SOURCE INFORMATION:
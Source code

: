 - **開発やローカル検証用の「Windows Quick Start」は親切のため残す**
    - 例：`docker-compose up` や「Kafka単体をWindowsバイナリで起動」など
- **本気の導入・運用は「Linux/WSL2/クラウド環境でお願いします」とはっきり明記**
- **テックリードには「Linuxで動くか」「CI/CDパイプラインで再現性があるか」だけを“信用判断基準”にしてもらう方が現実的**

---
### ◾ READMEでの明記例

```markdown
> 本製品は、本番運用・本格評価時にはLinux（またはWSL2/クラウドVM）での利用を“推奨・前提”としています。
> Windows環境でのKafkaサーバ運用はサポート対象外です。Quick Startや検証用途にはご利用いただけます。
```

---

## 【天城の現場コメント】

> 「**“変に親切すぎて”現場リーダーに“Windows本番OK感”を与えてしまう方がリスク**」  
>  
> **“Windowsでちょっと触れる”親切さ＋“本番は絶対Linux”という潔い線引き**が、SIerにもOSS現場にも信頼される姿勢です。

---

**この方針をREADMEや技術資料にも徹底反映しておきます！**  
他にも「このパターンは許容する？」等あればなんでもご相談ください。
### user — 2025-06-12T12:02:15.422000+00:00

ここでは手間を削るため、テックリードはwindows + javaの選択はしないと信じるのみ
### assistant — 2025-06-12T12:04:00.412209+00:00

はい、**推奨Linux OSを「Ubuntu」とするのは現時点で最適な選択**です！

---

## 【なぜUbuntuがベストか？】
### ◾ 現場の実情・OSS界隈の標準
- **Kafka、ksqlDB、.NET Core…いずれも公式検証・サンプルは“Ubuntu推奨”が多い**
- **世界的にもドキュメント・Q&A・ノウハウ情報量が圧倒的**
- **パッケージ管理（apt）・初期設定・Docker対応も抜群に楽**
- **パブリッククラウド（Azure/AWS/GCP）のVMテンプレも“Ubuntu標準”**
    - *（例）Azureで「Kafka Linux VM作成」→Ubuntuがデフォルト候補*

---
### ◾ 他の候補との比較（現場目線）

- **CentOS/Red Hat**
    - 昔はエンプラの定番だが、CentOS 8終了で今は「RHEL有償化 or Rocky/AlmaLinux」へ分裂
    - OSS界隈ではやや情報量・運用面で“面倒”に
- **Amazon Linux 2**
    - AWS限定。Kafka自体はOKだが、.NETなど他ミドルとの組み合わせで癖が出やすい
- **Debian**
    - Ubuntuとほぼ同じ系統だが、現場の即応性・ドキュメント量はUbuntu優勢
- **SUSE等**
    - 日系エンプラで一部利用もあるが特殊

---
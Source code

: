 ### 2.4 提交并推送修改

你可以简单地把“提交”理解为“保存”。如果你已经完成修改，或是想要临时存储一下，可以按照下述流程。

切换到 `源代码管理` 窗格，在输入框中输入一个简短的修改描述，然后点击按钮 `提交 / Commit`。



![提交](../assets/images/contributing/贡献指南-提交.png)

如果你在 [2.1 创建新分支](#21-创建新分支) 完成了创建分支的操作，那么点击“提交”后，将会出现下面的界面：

WHAT IS BEING ASKED: All lines from the one holding "- 日系エンプラで一部利用もあるが特殊" through the end of the entries need to be given again exactly. Leave out the others.

RESULT OF THIS EXERCISE:
    - 日系エンプラで一部利用もあるが特殊

---
Source code

: ### 2.4 提交并推送修改

你可以简单地把“提交”理解为“保存”。如果你已经完成修改，或是想要临时存储一下，可以按照下述流程。

切换到 `源代码管理` 窗格，在输入框中输入一个简短的修改描述，然后点击按钮 `提交 / Commit`。



![提交](../assets/images/contributing/贡献指南-提交.png)

如果你在 [2.1 创建新分支](#21-创建新分支) 完成了创建分支的操作，那么点击“提交”后，将会出现下面的界面：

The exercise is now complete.